PROVIDED DATA -

* * *

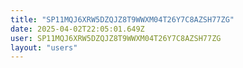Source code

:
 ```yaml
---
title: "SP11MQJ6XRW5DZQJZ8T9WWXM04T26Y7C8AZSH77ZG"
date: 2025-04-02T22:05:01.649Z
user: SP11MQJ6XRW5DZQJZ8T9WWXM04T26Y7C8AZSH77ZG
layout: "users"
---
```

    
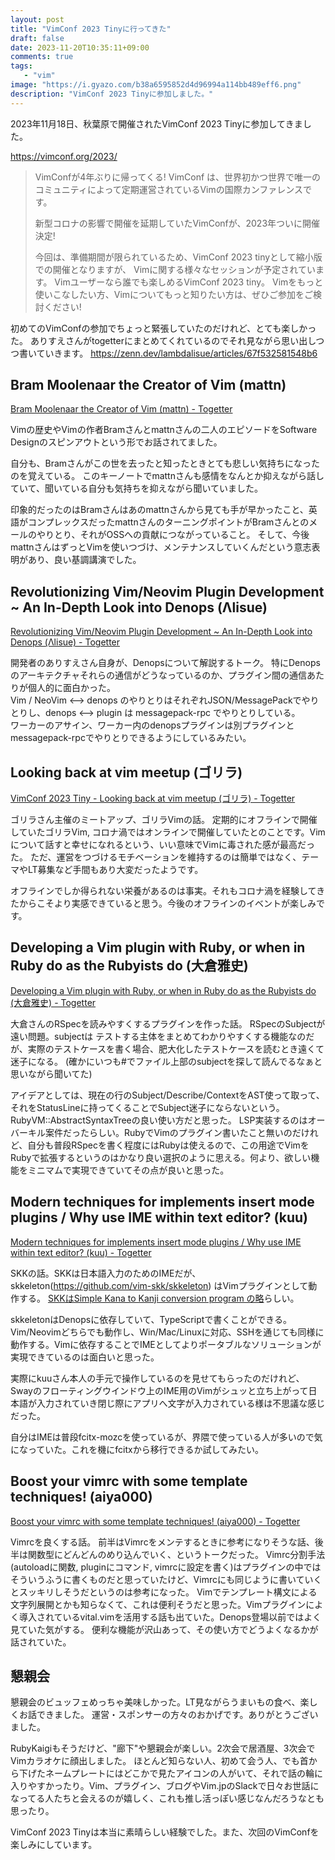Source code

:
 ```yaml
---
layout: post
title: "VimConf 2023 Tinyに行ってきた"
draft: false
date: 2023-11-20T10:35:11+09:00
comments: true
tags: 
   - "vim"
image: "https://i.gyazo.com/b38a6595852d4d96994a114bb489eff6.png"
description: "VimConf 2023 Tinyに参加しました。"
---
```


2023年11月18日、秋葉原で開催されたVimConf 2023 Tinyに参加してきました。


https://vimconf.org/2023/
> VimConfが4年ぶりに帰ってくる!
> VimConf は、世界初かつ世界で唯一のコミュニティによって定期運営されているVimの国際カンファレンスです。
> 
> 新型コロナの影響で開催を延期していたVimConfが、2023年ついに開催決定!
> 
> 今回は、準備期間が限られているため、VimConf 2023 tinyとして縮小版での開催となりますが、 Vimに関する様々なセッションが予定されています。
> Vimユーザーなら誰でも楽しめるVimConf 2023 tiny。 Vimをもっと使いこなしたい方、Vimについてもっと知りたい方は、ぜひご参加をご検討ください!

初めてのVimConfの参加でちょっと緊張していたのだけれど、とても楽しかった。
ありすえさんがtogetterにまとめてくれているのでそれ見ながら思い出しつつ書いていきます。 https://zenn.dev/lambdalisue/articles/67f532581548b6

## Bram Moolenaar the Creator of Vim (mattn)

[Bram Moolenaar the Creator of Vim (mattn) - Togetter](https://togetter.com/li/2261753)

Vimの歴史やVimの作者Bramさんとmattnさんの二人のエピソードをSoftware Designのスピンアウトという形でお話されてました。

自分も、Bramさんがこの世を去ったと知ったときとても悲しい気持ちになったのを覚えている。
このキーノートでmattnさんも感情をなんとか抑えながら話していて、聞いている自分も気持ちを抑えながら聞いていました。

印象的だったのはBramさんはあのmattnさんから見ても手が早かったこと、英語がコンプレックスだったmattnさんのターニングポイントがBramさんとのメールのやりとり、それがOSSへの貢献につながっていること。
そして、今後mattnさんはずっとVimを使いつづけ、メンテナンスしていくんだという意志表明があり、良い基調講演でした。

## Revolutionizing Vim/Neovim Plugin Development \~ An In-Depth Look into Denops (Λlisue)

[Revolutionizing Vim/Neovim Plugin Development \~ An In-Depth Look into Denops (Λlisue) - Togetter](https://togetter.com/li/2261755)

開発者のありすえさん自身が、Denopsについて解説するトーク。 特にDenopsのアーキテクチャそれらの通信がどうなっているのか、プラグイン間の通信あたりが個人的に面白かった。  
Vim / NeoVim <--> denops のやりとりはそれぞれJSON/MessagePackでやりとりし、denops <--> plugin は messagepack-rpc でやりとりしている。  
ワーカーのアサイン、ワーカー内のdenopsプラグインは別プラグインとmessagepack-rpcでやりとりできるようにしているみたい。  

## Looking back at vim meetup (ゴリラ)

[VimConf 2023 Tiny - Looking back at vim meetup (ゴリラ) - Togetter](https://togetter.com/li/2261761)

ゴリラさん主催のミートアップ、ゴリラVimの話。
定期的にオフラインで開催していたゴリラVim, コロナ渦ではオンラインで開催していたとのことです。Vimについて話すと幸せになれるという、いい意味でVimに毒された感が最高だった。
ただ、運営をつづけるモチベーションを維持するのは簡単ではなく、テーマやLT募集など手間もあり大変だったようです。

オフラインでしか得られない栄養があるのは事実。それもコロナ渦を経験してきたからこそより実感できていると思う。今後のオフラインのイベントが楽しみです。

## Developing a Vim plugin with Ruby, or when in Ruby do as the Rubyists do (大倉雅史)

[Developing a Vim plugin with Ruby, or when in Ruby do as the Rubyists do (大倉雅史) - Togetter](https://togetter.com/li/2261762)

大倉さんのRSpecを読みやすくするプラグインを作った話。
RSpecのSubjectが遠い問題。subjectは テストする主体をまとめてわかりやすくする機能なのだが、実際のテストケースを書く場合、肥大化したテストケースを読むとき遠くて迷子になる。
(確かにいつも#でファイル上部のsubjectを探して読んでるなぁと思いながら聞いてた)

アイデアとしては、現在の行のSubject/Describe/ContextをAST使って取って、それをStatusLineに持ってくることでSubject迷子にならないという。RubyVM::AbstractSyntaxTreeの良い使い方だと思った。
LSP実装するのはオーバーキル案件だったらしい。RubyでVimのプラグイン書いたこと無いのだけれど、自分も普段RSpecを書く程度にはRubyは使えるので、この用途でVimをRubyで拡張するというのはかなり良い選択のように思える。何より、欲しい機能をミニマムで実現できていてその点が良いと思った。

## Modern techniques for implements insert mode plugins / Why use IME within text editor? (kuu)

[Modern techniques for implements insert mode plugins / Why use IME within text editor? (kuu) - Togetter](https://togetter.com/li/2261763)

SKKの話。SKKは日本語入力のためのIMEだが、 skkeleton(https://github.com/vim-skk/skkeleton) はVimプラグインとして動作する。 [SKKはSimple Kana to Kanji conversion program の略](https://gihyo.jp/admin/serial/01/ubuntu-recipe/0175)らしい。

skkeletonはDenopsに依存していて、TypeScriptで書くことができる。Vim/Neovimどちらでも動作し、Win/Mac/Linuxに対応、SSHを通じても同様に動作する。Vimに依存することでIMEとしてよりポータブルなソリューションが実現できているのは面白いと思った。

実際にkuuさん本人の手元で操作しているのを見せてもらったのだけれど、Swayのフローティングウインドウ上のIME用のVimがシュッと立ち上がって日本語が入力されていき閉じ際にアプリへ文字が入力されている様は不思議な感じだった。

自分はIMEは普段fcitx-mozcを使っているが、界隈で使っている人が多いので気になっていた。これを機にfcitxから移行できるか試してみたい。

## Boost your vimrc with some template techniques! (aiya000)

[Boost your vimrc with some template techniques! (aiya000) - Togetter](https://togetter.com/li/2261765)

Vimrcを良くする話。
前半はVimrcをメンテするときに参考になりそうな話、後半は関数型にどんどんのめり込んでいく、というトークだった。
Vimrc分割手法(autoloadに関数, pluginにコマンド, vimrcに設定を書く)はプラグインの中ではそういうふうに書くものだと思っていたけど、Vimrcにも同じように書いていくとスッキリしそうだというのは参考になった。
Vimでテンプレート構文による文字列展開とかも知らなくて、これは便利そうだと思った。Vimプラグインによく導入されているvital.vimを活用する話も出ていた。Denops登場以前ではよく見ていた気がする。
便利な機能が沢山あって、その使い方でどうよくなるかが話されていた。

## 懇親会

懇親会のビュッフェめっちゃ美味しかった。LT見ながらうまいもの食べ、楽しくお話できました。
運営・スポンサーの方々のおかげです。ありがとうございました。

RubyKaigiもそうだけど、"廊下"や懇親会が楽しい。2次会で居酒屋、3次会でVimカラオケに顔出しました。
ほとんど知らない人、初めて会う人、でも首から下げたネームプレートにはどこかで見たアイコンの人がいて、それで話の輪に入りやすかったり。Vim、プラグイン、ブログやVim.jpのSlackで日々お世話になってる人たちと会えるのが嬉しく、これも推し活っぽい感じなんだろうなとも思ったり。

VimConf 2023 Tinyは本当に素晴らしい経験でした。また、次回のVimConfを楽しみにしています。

* * *

ASSIGNED TASK - The data needs to be reproduced exactly, please, apart from its pictures.

EXERCISE RESULT -
Source code

:
 ```yaml
---
title: "SP11MQJ6XRW5DZQJZ8T9WWXM04T26Y7C8AZSH77ZG"
date: 2025-04-02T22:05:01.649Z
user: SP11MQJ6XRW5DZQJZ8T9WWXM04T26Y7C8AZSH77ZG
layout: "users"
---
```

    
Source code

:
 ```yaml
---
layout: post
title: "VimConf 2023 Tinyに行ってきた"
draft: false
date: 2023-11-20T10:35:11+09:00
comments: true
tags: 
   - "vim"
image: "https://i.gyazo.com/b38a6595852d4d96994a114bb489eff6.png"
description: "VimConf 2023 Tinyに参加しました。"
---
```


2023年11月18日、秋葉原で開催されたVimConf 2023 Tinyに参加してきました。


https://vimconf.org/2023/
> VimConfが4年ぶりに帰ってくる!
> VimConf は、世界初かつ世界で唯一のコミュニティによって定期運営されているVimの国際カンファレンスです。
> 
> 新型コロナの影響で開催を延期していたVimConfが、2023年ついに開催決定!
> 
> 今回は、準備期間が限られているため、VimConf 2023 tinyとして縮小版での開催となりますが、 Vimに関する様々なセッションが予定されています。
> Vimユーザーなら誰でも楽しめるVimConf 2023 tiny。 Vimをもっと使いこなしたい方、Vimについてもっと知りたい方は、ぜひご参加をご検討ください!

初めてのVimConfの参加でちょっと緊張していたのだけれど、とても楽しかった。
ありすえさんがtogetterにまとめてくれているのでそれ見ながら思い出しつつ書いていきます。 https://zenn.dev/lambdalisue/articles/67f532581548b6

## Bram Moolenaar the Creator of Vim (mattn)

[Bram Moolenaar the Creator of Vim (mattn) - Togetter](https://togetter.com/li/2261753)

Vimの歴史やVimの作者Bramさんとmattnさんの二人のエピソードをSoftware Designのスピンアウトという形でお話されてました。

自分も、Bramさんがこの世を去ったと知ったときとても悲しい気持ちになったのを覚えている。
このキーノートでmattnさんも感情をなんとか抑えながら話していて、聞いている自分も気持ちを抑えながら聞いていました。

印象的だったのはBramさんはあのmattnさんから見ても手が早かったこと、英語がコンプレックスだったmattnさんのターニングポイントがBramさんとのメールのやりとり、それがOSSへの貢献につながっていること。
そして、今後mattnさんはずっとVimを使いつづけ、メンテナンスしていくんだという意志表明があり、良い基調講演でした。

## Revolutionizing Vim/Neovim Plugin Development \~ An In-Depth Look into Denops (Λlisue)

[Revolutionizing Vim/Neovim Plugin Development \~ An In-Depth Look into Denops (Λlisue) - Togetter](https://togetter.com/li/2261755)

開発者のありすえさん自身が、Denopsについて解説するトーク。 特にDenopsのアーキテクチャそれらの通信がどうなっているのか、プラグイン間の通信あたりが個人的に面白かった。  
Vim / NeoVim <--> denops のやりとりはそれぞれJSON/MessagePackでやりとりし、denops <--> plugin は messagepack-rpc でやりとりしている。  
ワーカーのアサイン、ワーカー内のdenopsプラグインは別プラグインとmessagepack-rpcでやりとりできるようにしているみたい。  

## Looking back at vim meetup (ゴリラ)

[VimConf 2023 Tiny - Looking back at vim meetup (ゴリラ) - Togetter](https://togetter.com/li/2261761)

ゴリラさん主催のミートアップ、ゴリラVimの話。
定期的にオフラインで開催していたゴリラVim, コロナ渦ではオンラインで開催していたとのことです。Vimについて話すと幸せになれるという、いい意味でVimに毒された感が最高だった。
ただ、運営をつづけるモチベーションを維持するのは簡単ではなく、テーマやLT募集など手間もあり大変だったようです。

オフラインでしか得られない栄養があるのは事実。それもコロナ渦を経験してきたからこそより実感できていると思う。今後のオフラインのイベントが楽しみです。

## Developing a Vim plugin with Ruby, or when in Ruby do as the Rubyists do (大倉雅史)

[Developing a Vim plugin with Ruby, or when in Ruby do as the Rubyists do (大倉雅史) - Togetter](https://togetter.com/li/2261762)

大倉さんのRSpecを読みやすくするプラグインを作った話。
RSpecのSubjectが遠い問題。subjectは テストする主体をまとめてわかりやすくする機能なのだが、実際のテストケースを書く場合、肥大化したテストケースを読むとき遠くて迷子になる。
(確かにいつも#でファイル上部のsubjectを探して読んでるなぁと思いながら聞いてた)

アイデアとしては、現在の行のSubject/Describe/ContextをAST使って取って、それをStatusLineに持ってくることでSubject迷子にならないという。RubyVM::AbstractSyntaxTreeの良い使い方だと思った。
LSP実装するのはオーバーキル案件だったらしい。RubyでVimのプラグイン書いたこと無いのだけれど、自分も普段RSpecを書く程度にはRubyは使えるので、この用途でVimをRubyで拡張するというのはかなり良い選択のように思える。何より、欲しい機能をミニマムで実現できていてその点が良いと思った。

## Modern techniques for implements insert mode plugins / Why use IME within text editor? (kuu)

[Modern techniques for implements insert mode plugins / Why use IME within text editor? (kuu) - Togetter](https://togetter.com/li/2261763)

SKKの話。SKKは日本語入力のためのIMEだが、 skkeleton(https://github.com/vim-skk/skkeleton) はVimプラグインとして動作する。 [SKKはSimple Kana to Kanji conversion program の略](https://gihyo.jp/admin/serial/01/ubuntu-recipe/0175)らしい。

skkeletonはDenopsに依存していて、TypeScriptで書くことができる。Vim/Neovimどちらでも動作し、Win/Mac/Linuxに対応、SSHを通じても同様に動作する。Vimに依存することでIMEとしてよりポータブルなソリューションが実現できているのは面白いと思った。

実際にkuuさん本人の手元で操作しているのを見せてもらったのだけれど、Swayのフローティングウインドウ上のIME用のVimがシュッと立ち上がって日本語が入力されていき閉じ際にアプリへ文字が入力されている様は不思議な感じだった。

自分はIMEは普段fcitx-mozcを使っているが、界隈で使っている人が多いので気になっていた。これを機にfcitxから移行できるか試してみたい。

## Boost your vimrc with some template techniques! (aiya000)

[Boost your vimrc with some template techniques! (aiya000) - Togetter](https://togetter.com/li/2261765)

Vimrcを良くする話。
前半はVimrcをメンテするときに参考になりそうな話、後半は関数型にどんどんのめり込んでいく、というトークだった。
Vimrc分割手法(autoloadに関数, pluginにコマンド, vimrcに設定を書く)はプラグインの中ではそういうふうに書くものだと思っていたけど、Vimrcにも同じように書いていくとスッキリしそうだというのは参考になった。
Vimでテンプレート構文による文字列展開とかも知らなくて、これは便利そうだと思った。Vimプラグインによく導入されているvital.vimを活用する話も出ていた。Denops登場以前ではよく見ていた気がする。
便利な機能が沢山あって、その使い方でどうよくなるかが話されていた。

## 懇親会

懇親会のビュッフェめっちゃ美味しかった。LT見ながらうまいもの食べ、楽しくお話できました。
運営・スポンサーの方々のおかげです。ありがとうございました。

RubyKaigiもそうだけど、"廊下"や懇親会が楽しい。2次会で居酒屋、3次会でVimカラオケに顔出しました。
ほとんど知らない人、初めて会う人、でも首から下げたネームプレートにはどこかで見たアイコンの人がいて、それで話の輪に入りやすかったり。Vim、プラグイン、ブログやVim.jpのSlackで日々お世話になってる人たちと会えるのが嬉しく、これも推し活っぽい感じなんだろうなとも思ったり。

VimConf 2023 Tinyは本当に素晴らしい経験でした。また、次回のVimConfを楽しみにしています。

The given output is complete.